▶ **Task prompt**
Begin with the first line below and retype each line exactly through the line containing "process, and by". Any pictures are to be left out.

BEGIN

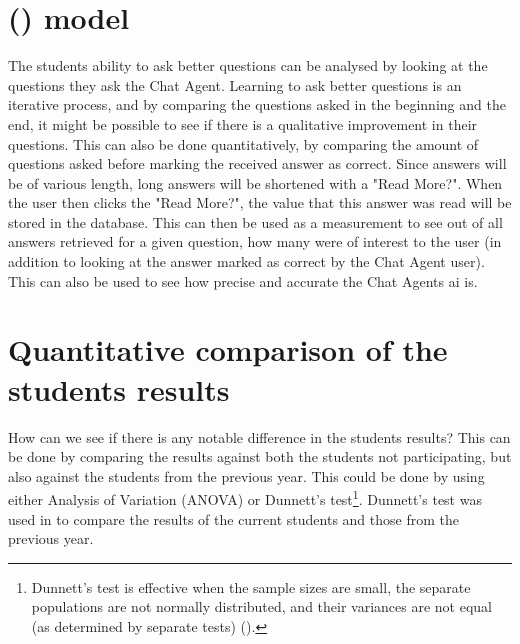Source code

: \section{ () model}
\label{chapter4:qa_model}
The students ability to ask better questions can be analysed by looking at the questions they ask the Chat Agent. Learning to ask better questions is an iterative 
process, and by comparing the questions asked in the beginning and the end, it might be possible to see if there is a qualitative improvement in their questions.
This can also be done quantitatively, by comparing the amount of questions asked before marking the received answer as correct. 
\vspace{0.5em}\newline
Since answers will be of various length, long answers will be shortened with a "Read More?". When the user then clicks the "Read More?", the value that this answer 
was read will be stored in the database. This can then be used as a measurement to see out of all answers retrieved for a given question, how many were of interest 
to the user (in addition to looking at the answer marked as correct by the Chat Agent user). This can also be used to see how precise and accurate the Chat Agents 
\gls{ai} is.

\section{Quantitative comparison of the students results}
\label{chapter4:quantitative_comparison}
How can we see if there is any notable difference in the students results? This can be done by comparing the results against both the students not participating, but 
also against the students from the previous year. This could be done by using either Analysis of Variation (ANOVA) or Dunnett's test\footnote{	Dunnett's test is effective 
	when the sample sizes are small, the separate populations are not normally distributed, and their variances are not equal (as determined by separate tests) 
	(\citet[p.~3]{Simon2011}).}. Dunnett's test was used in \citet{Simon2011} to compare the results of the current students and those from the previous year.

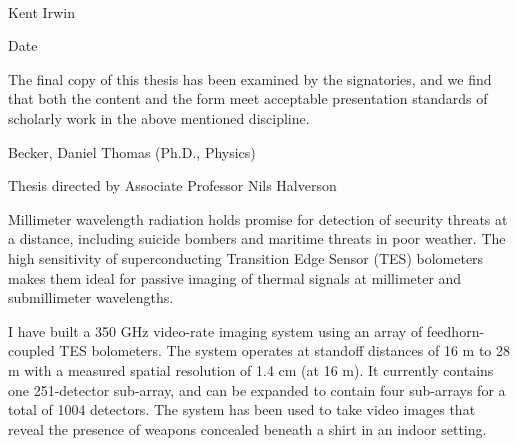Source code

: \documentclass[12pt,letterpaper]{memoir}
\numberwithin{equation}{chapter}
\numberwithin{figure}{chapter}
\numberwithin{table}{chapter}
\begin{document}
\begin{center}
  \normalsize
  \vspace*{16mm}
  \vrule width 80mm height 0.2mm\\
  Kent Irwin
\end{center}

\vspace*{9mm}

\begin{flushright}
  Date~{\vrule width 55mm height 0.2mm}
\end{flushright}

\vspace*{\fill}
\begin{center}
  \SingleSpacing
  \parbox{5.0in}{
  The final copy of this thesis has been examined by
  the signatories, and we find that both the content
  and the form meet acceptable presentation standards
  of scholarly work in the above mentioned discipline.}
\end{center}
\vspace*{\fill}
\newpage



\begin{flushleft}
Becker, Daniel Thomas (Ph.D., Physics)

\thesistitle

Thesis directed by Associate Professor Nils Halverson
\end{flushleft}

\vspace*{0.7cm}

Millimeter wavelength radiation holds promise for detection of security threats at a distance, including suicide bombers and maritime threats in poor weather.
The high sensitivity of superconducting Transition Edge Sensor (TES) bolometers makes them ideal for passive imaging of thermal signals at millimeter and submillimeter wavelengths.

I have built a 350 GHz video-rate imaging system using an array of feedhorn-coupled TES bolometers.
The system operates at standoff distances of 16 m to 28 m with a measured spatial resolution of 1.4 cm (at 16 m).
It currently contains one 251-detector sub-array, and can be expanded to contain four sub-arrays for a total of 1004 detectors.
The system has been used to take video images that reveal the presence of weapons concealed beneath a shirt in an indoor setting.
\end{document}
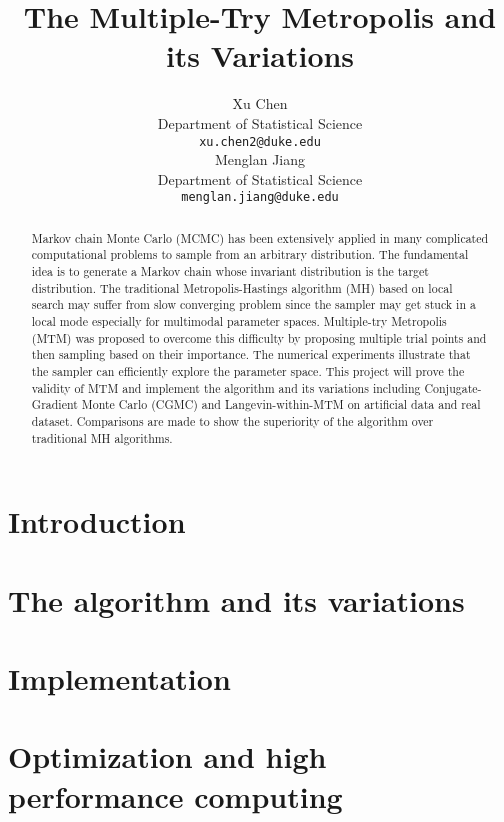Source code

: \documentclass{article} %
\title{The Multiple-Try Metropolis and its Variations}
\author{
Xu Chen\\
Department of Statistical Science\\
\texttt{xu.chen2@duke.edu} \\
\And
Menglan Jiang\\
Department of Statistical Science\\
\texttt{menglan.jiang@duke.edu}
}
\begin{document}
\maketitle

\begin{abstract}
Markov chain Monte Carlo (MCMC) has been extensively applied in many complicated computational problems to sample from an arbitrary distribution. The fundamental idea is to generate a Markov chain whose invariant distribution is the target distribution. The traditional Metropolis-Hastings algorithm (MH) based on local search may suffer from slow converging problem since the sampler may get stuck in a local mode especially for multimodal parameter spaces. Multiple-try Metropolis (MTM) was proposed to overcome this difficulty by proposing multiple trial points and then sampling based on their importance. The numerical experiments illustrate that the sampler can efficiently explore the parameter space. This project will prove the validity of MTM and implement the algorithm and its variations including Conjugate-Gradient Monte Carlo (CGMC) and Langevin-within-MTM on artificial data and real dataset. Comparisons are made to show the superiority of the algorithm over traditional MH algorithms.
\end{abstract}

\section{Introduction}

\subsection{}

\subsection{}

\section{The algorithm and its variations}


\section{Implementation}



\section{Optimization and high performance computing}
\end{document}
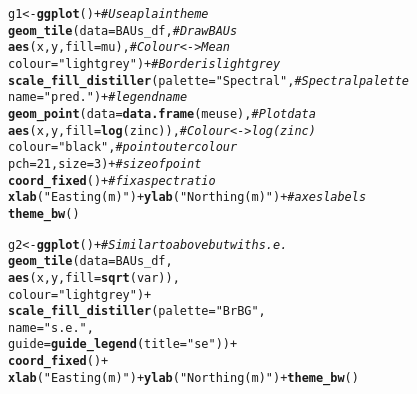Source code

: \documentclass{article}\usepackage[]{graphicx}\usepackage[]{color}
\makeatletter
\newcommand{\hlnum}[1]{\textcolor[rgb]{0.686,0.059,0.569}{#1}}%
\newcommand{\hlstr}[1]{\textcolor[rgb]{0.192,0.494,0.8}{#1}}%
\newcommand{\hlcom}[1]{\textcolor[rgb]{0.678,0.584,0.686}{\textit{#1}}}%
\newcommand{\hlopt}[1]{\textcolor[rgb]{0,0,0}{#1}}%
\newcommand{\hlstd}[1]{\textcolor[rgb]{0.345,0.345,0.345}{#1}}%
\newcommand{\hlkwb}[1]{\textcolor[rgb]{0.69,0.353,0.396}{#1}}%
\newcommand{\hlkwc}[1]{\textcolor[rgb]{0.333,0.667,0.333}{#1}}%
\newcommand{\hlkwd}[1]{\textcolor[rgb]{0.737,0.353,0.396}{\textbf{#1}}}%
\newenvironment{kframe}{%
 \def\at@end@of@kframe{}%
 \ifinner\ifhmode%
  \def\at@end@of@kframe{\end{minipage}}%
  \begin{minipage}{\columnwidth}%
 \fi\fi%
 \def\FrameCommand##1{\hskip\@totalleftmargin \hskip-\fboxsep
 \colorbox{shadecolor}{##1}\hskip-\fboxsep
     \hskip-\linewidth \hskip-\@totalleftmargin \hskip\columnwidth}%
 \MakeFramed {\advance\hsize-\width
   \@totalleftmargin\z@ \linewidth\hsize
   \@setminipage}}%
 {\par\unskip\endMakeFramed%
 \at@end@of@kframe}
\newenvironment{knitrout}{}{} %
\makeatother
\begin{document}
\begin{knitrout}
\color{fgcolor}\begin{kframe}
\begin{alltt}
\hlstd{g1} \hlkwb{<-} \hlkwd{ggplot}\hlstd{()} \hlopt{+}                          \hlcom{# Use a plain theme}
    \hlkwd{geom_tile}\hlstd{(}\hlkwc{data}\hlstd{=BAUs_df ,}                  \hlcom{# Draw BAUs}
                 \hlkwd{aes}\hlstd{(x,y,}\hlkwc{fill}\hlstd{=mu),}      \hlcom{# Colour <-> Mean}
                 \hlkwc{colour}\hlstd{=}\hlstr{"light grey"}\hlstd{)} \hlopt{+}          \hlcom{# Border is light grey}
    \hlkwd{scale_fill_distiller}\hlstd{(}\hlkwc{palette}\hlstd{=}\hlstr{"Spectral"}\hlstd{,}     \hlcom{# Spectral palette}
                         \hlkwc{name}\hlstd{=}\hlstr{"pred."}\hlstd{)} \hlopt{+}         \hlcom{# legend name}
    \hlkwd{geom_point}\hlstd{(}\hlkwc{data}\hlstd{=}\hlkwd{data.frame}\hlstd{(meuse),}           \hlcom{# Plot data}
               \hlkwd{aes}\hlstd{(x,y,}\hlkwc{fill}\hlstd{=}\hlkwd{log}\hlstd{(zinc)),}          \hlcom{# Colour <-> log(zinc)}
               \hlkwc{colour}\hlstd{=}\hlstr{"black"}\hlstd{,}                   \hlcom{# point outer colour}
               \hlkwc{pch}\hlstd{=}\hlnum{21}\hlstd{,} \hlkwc{size}\hlstd{=}\hlnum{3}\hlstd{)} \hlopt{+}                 \hlcom{# size of point}
    \hlkwd{coord_fixed}\hlstd{()} \hlopt{+}                              \hlcom{# fix aspect ratio}
    \hlkwd{xlab}\hlstd{(}\hlstr{"Easting (m)"}\hlstd{)} \hlopt{+} \hlkwd{ylab}\hlstd{(}\hlstr{"Northing (m)"}\hlstd{)} \hlopt{+} \hlcom{# axes labels}
    \hlkwd{theme_bw}\hlstd{()}


\hlstd{g2} \hlkwb{<-} \hlkwd{ggplot}\hlstd{()} \hlopt{+}                          \hlcom{# Similar to above but with s.e.}
    \hlkwd{geom_tile}\hlstd{(}\hlkwc{data}\hlstd{=BAUs_df,}
                 \hlkwd{aes}\hlstd{(x,y,}\hlkwc{fill}\hlstd{=}\hlkwd{sqrt}\hlstd{(var)),}
                 \hlkwc{colour}\hlstd{=}\hlstr{"light grey"}\hlstd{)} \hlopt{+}
    \hlkwd{scale_fill_distiller}\hlstd{(}\hlkwc{palette}\hlstd{=}\hlstr{"BrBG"}\hlstd{,}
                         \hlkwc{name} \hlstd{=} \hlstr{"s.e."}\hlstd{,}
                         \hlkwc{guide} \hlstd{=} \hlkwd{guide_legend}\hlstd{(}\hlkwc{title}\hlstd{=}\hlstr{"se"}\hlstd{))} \hlopt{+}
    \hlkwd{coord_fixed}\hlstd{()} \hlopt{+}
    \hlkwd{xlab}\hlstd{(}\hlstr{"Easting (m)"}\hlstd{)} \hlopt{+} \hlkwd{ylab}\hlstd{(}\hlstr{"Northing (m)"}\hlstd{)} \hlopt{+} \hlkwd{theme_bw}\hlstd{()}
\end{alltt}
\end{kframe}
\end{knitrout}
\end{document}
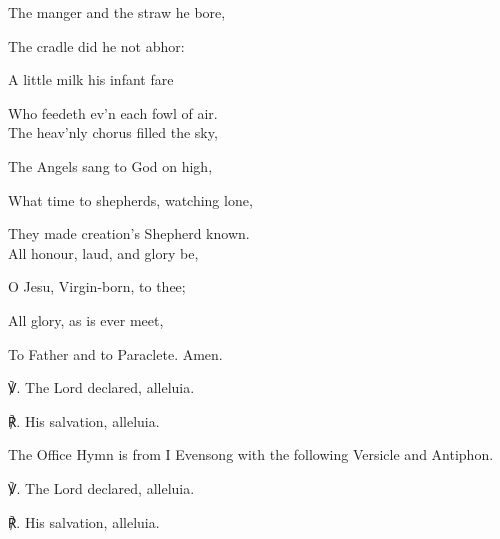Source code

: \begin{paracol}{2}[]
\begin{hangparas}{1.25em}{1}
The manger and the straw he bore,

The cradle did he not abhor:

A little milk his infant fare

Who feedeth ev'n each fowl of air.\\

The heav'nly chorus filled the sky,

The Angels sang to God on high,

What time to shepherds, watching lone,

They made creation's Shepherd known.\\

All honour, laud, and glory be,

O Jesu, Virgin-born, to thee;

All glory, as is ever meet,

To Father and to Paraclete. Amen.\\
\end{hangparas}

℣. The Lord declared, alleluia.

℟. His salvation, alleluia.


\fussy
\end{paracol}

\begin{rubric}
	The Office Hymn is from I Evensong with the following Versicle and Antiphon.
\end{rubric}

℣. The Lord declared, alleluia.

℟. His salvation, alleluia.



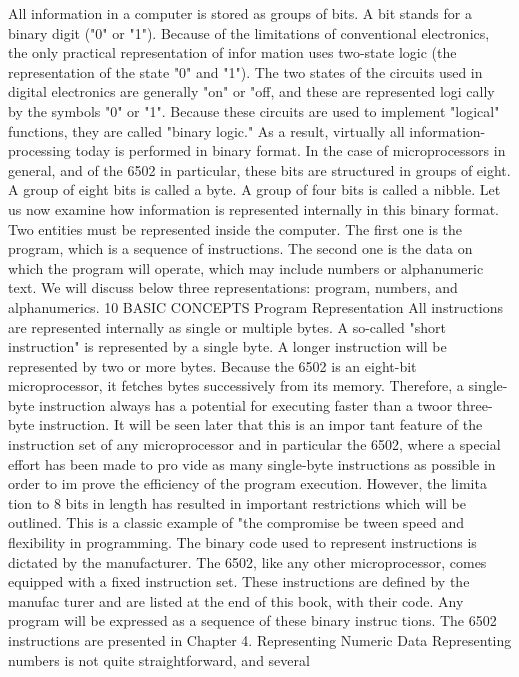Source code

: All information in a computer is stored as groups of bits. A bit
stands for a binary digit ("0" or "1"). Because of the limitations
of conventional electronics, the only practical representation of infor
mation uses two-state logic (the representation of the state "0" and
"1"). The two states of the circuits used in digital electronics
are generally "on" or "off, and these are represented logi
cally by the symbols "0" or "1". Because these circuits are
used to implement "logical" functions, they are called "binary
logic." As a result, virtually all information-processing today is
performed in binary format. In the case of microprocessors in
general, and of the 6502 in particular, these bits are structured in
groups of eight. A group of eight bits is called a byte. A group of
four bits is called a nibble.
Let us now examine how information is represented internally in
this binary format. Two entities must be represented inside the
computer. The first one is the program, which is a sequence of
instructions. The second one is the data on which the program will
operate, which may include numbers or alphanumeric text. We will
discuss below three representations: program, numbers, and alphanumerics.
10
BASIC CONCEPTS
Program Representation
All instructions are represented internally as single or multiple
bytes. A so-called "short instruction" is represented by a single
byte. A longer instruction will be represented by two or more
bytes. Because the 6502 is an eight-bit microprocessor, it fetches
bytes successively from its memory. Therefore, a single-byte
instruction always has a potential for executing faster than a twoor
three-byte instruction. It will be seen later that this is an impor
tant feature of the instruction set of any microprocessor and in
particular the 6502, where a special effort has been made to pro
vide as many single-byte instructions as possible in order to im
prove the efficiency of the program execution. However, the limita
tion to 8 bits in length has resulted in important restrictions which
will be outlined. This is a classic example of "the compromise be
tween speed and flexibility in programming. The binary code used
to represent instructions is dictated by the manufacturer. The
6502, like any other microprocessor, comes equipped with a fixed
instruction set. These instructions are defined by the manufac
turer and are listed at the end of this book, with their code. Any
program will be expressed as a sequence of these binary instruc
tions. The 6502 instructions are presented in Chapter 4.
Representing Numeric Data
Representing numbers is not quite straightforward, and several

END

▶ **Solution to this exercise**
Source code

: \section{ () model}
\label{chapter4:qa_model}
The students ability to ask better questions can be analysed by looking at the questions they ask the Chat Agent. Learning to ask better questions is an iterative 
process, and by comparing the questions asked in the beginning and the end, it might be possible to see if there is a qualitative improvement in their questions.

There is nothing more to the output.